In the entries below, count every line that has the string "开发者更多的做事方法", and answer with that count alone.

Source texts of formatted documents

_ _ _ _

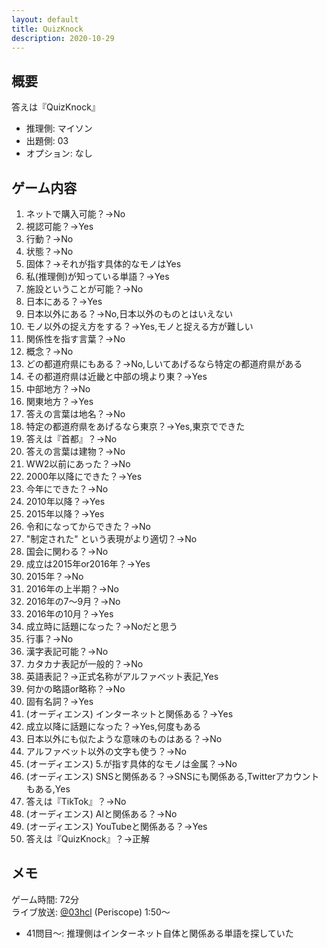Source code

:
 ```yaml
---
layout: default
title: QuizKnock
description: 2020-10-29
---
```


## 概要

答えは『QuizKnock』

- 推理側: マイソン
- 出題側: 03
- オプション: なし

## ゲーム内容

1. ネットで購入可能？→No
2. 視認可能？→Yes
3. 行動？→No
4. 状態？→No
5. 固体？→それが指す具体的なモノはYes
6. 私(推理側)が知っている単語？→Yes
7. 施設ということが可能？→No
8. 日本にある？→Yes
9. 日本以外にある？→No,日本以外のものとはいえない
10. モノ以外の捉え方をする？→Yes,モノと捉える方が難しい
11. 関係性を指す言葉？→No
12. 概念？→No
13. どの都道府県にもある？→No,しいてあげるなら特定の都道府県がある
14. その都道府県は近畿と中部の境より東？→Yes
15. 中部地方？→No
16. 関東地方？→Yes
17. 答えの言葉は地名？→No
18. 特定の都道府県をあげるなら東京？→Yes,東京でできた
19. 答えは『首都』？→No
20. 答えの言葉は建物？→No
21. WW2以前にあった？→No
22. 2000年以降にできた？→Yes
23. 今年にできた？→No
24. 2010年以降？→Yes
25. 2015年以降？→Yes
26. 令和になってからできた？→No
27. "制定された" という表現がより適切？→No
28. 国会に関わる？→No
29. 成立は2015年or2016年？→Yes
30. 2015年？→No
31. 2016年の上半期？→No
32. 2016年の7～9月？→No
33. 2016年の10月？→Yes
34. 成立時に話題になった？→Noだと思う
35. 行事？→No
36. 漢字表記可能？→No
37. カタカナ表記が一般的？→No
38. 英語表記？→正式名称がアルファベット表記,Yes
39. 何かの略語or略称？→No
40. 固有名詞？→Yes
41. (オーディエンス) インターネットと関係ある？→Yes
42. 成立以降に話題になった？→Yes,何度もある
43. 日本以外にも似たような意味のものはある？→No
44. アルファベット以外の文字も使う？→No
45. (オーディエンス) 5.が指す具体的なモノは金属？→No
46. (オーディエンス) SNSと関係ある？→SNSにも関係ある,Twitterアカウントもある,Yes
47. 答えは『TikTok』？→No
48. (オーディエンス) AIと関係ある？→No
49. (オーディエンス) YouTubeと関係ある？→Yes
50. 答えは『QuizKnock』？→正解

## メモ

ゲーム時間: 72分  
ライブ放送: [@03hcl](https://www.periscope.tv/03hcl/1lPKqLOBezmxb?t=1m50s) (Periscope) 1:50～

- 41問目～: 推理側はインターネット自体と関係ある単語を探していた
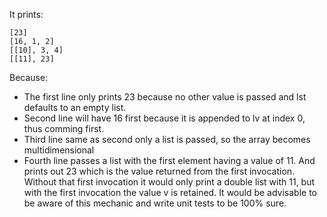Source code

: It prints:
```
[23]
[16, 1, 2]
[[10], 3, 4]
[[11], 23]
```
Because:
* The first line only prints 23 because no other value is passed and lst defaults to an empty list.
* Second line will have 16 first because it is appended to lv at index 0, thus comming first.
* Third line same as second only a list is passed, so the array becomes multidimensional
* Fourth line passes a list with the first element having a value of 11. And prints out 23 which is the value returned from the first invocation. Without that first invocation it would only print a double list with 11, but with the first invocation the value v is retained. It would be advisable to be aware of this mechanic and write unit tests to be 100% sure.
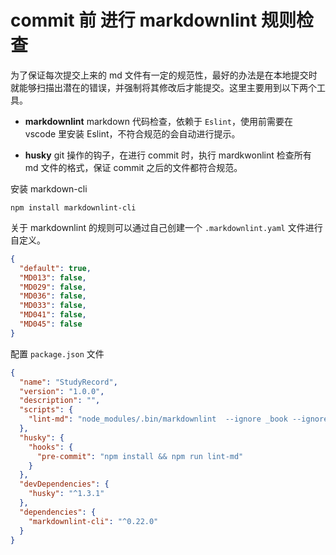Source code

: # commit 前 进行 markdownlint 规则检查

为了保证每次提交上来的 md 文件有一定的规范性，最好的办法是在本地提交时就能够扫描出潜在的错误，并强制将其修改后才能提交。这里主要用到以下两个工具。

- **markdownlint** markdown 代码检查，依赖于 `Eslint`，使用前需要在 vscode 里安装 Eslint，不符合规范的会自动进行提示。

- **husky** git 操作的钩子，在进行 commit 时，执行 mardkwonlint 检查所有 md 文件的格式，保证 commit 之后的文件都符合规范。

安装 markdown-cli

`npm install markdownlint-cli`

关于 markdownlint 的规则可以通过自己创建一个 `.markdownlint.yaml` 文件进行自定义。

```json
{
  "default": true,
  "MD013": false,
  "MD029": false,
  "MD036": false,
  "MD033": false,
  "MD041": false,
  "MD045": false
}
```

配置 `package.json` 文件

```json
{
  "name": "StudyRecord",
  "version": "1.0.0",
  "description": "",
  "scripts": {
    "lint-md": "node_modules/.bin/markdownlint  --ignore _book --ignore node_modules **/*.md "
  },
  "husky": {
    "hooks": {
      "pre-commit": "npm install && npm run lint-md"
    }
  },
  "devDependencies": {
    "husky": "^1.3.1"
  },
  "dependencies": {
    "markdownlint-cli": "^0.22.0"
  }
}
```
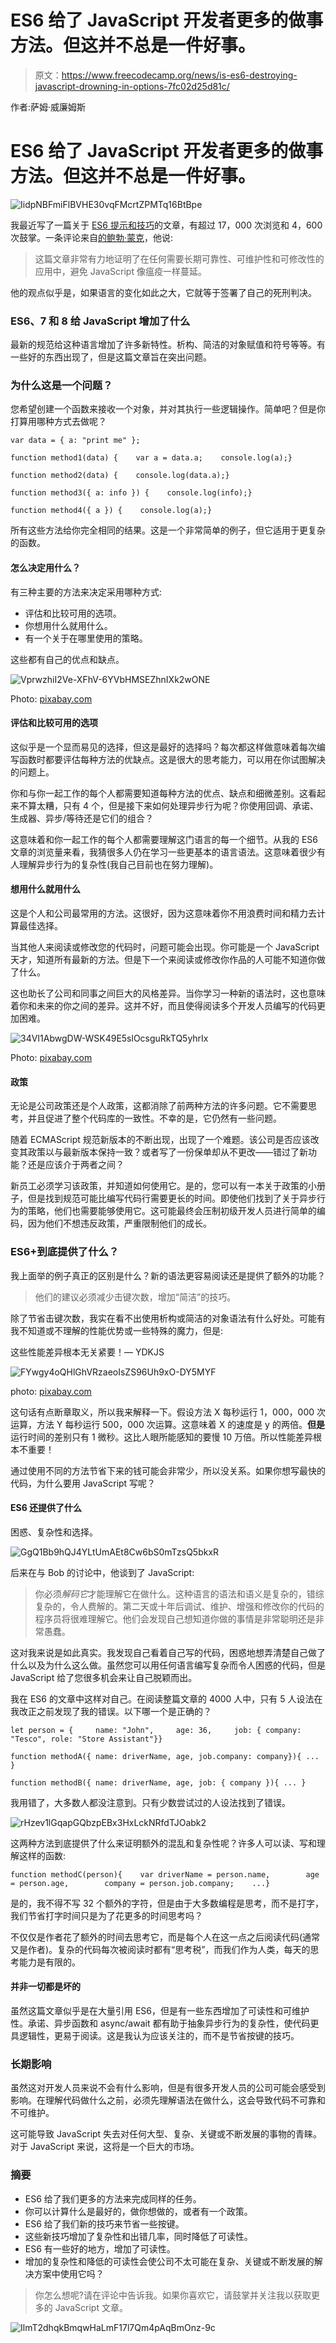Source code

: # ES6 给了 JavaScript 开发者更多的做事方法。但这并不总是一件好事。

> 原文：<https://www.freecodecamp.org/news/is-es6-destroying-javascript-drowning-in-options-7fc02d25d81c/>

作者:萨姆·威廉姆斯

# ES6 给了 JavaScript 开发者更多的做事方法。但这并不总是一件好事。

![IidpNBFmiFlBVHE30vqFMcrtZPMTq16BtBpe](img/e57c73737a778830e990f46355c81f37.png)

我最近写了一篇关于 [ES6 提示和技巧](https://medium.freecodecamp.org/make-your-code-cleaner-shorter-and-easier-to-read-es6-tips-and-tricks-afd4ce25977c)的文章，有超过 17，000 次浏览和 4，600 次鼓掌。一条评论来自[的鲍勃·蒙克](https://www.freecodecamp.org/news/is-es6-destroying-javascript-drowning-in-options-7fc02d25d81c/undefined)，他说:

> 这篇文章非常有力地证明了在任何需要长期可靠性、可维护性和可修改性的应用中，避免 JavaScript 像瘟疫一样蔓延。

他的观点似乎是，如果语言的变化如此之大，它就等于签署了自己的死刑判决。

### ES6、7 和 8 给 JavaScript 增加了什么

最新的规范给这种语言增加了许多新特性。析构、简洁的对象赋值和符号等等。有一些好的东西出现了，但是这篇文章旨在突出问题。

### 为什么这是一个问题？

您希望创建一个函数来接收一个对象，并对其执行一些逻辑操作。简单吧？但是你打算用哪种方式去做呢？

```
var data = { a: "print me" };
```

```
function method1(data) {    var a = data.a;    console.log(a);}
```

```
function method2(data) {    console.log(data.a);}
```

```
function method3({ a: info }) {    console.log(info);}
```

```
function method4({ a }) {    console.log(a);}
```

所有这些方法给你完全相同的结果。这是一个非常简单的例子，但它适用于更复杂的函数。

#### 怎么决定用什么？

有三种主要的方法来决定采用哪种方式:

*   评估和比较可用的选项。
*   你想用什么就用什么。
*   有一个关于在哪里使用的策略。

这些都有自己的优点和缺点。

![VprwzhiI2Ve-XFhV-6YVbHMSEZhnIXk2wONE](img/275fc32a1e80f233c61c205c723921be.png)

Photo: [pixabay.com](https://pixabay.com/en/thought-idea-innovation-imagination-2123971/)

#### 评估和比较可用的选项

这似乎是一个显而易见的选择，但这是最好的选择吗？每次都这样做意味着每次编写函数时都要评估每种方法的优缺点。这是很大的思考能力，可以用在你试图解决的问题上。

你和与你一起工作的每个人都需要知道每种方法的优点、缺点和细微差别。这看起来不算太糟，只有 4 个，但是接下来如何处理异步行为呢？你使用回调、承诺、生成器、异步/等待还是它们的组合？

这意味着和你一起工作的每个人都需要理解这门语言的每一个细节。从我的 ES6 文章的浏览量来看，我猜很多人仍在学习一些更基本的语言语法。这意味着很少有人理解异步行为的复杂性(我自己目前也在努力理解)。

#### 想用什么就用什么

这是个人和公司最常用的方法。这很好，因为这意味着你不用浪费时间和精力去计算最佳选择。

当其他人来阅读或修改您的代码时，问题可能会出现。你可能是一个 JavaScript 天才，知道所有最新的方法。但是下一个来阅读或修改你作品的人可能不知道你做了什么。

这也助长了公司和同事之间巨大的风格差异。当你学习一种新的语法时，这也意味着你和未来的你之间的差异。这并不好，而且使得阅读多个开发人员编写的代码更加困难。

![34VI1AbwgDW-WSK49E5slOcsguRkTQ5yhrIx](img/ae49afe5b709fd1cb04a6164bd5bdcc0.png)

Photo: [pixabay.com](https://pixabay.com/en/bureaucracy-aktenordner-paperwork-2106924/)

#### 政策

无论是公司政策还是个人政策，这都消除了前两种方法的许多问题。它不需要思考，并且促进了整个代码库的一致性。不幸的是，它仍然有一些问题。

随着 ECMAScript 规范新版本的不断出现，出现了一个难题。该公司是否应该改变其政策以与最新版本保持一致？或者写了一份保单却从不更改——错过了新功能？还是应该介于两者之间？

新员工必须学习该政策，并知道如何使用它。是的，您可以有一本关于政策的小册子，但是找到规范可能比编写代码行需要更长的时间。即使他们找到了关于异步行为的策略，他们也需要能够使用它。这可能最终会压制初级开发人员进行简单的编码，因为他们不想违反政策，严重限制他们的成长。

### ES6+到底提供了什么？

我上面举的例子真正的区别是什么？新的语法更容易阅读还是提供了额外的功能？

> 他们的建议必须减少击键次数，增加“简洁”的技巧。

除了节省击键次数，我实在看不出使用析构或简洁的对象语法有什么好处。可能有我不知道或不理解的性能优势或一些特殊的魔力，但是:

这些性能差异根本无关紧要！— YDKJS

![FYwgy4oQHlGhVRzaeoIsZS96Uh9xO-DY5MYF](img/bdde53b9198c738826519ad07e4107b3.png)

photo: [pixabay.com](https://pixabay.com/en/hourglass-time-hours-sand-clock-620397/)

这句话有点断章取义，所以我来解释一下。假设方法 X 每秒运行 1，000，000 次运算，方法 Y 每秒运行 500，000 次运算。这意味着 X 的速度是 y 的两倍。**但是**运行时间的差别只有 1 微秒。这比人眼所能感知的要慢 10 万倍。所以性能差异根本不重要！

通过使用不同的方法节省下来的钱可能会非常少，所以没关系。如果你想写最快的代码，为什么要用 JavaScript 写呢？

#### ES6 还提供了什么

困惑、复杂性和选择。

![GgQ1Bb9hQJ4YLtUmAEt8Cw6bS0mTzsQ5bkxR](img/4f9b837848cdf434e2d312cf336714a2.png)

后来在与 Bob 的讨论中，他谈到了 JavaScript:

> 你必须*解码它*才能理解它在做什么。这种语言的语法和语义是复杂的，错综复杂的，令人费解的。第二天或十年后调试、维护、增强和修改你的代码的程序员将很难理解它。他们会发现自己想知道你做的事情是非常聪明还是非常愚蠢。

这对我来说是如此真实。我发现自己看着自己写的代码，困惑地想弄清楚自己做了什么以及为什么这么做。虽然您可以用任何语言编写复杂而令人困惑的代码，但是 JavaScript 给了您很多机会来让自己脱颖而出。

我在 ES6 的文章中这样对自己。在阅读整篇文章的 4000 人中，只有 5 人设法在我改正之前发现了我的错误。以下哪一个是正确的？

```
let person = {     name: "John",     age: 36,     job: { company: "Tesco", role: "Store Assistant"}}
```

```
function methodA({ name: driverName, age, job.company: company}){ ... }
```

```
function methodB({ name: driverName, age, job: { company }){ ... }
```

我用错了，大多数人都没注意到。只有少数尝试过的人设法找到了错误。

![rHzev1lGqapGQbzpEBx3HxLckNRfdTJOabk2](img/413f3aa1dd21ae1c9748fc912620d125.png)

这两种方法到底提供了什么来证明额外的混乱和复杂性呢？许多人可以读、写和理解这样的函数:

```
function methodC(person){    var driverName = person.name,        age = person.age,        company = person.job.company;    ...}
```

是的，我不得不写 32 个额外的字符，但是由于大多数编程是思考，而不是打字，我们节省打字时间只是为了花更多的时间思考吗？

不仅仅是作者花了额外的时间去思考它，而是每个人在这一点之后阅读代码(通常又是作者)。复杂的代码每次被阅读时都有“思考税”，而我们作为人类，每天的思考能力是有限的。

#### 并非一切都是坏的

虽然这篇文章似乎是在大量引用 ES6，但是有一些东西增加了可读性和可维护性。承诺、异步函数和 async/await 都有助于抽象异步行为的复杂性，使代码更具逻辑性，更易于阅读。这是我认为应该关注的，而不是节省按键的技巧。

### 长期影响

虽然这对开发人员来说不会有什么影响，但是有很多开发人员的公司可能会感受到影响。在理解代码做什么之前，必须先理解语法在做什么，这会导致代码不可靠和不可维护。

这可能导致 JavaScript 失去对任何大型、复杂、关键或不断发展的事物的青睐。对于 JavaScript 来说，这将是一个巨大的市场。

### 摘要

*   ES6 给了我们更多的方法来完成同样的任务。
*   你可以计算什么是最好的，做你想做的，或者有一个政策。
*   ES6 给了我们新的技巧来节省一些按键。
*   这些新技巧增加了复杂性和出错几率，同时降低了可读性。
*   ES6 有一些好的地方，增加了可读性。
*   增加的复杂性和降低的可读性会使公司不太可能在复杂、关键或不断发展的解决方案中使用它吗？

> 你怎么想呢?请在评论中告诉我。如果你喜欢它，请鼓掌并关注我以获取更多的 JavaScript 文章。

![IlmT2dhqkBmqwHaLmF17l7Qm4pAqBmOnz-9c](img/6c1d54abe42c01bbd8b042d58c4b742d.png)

_ _ _ _

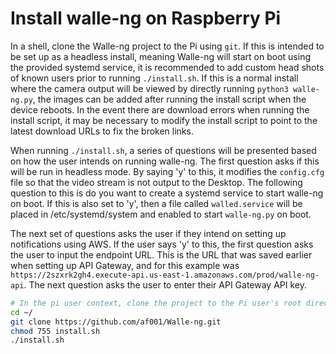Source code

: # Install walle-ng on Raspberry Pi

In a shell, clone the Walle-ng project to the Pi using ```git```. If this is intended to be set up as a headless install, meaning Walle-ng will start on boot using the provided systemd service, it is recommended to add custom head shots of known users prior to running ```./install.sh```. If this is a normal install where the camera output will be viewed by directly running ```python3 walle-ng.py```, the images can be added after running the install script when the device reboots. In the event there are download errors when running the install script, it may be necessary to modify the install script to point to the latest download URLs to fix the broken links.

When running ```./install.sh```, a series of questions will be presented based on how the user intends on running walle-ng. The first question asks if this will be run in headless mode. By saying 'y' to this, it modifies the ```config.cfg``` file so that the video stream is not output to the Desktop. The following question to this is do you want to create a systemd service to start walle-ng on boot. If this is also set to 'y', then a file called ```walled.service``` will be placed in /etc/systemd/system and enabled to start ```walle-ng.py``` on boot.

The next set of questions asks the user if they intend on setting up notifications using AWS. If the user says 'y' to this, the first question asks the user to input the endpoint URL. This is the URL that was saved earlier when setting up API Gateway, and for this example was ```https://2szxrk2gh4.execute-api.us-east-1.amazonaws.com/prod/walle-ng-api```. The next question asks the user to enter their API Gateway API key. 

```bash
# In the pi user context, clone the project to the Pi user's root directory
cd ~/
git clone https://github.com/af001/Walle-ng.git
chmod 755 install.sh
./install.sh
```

_ _ _ _

### WRITTEN REPLY
2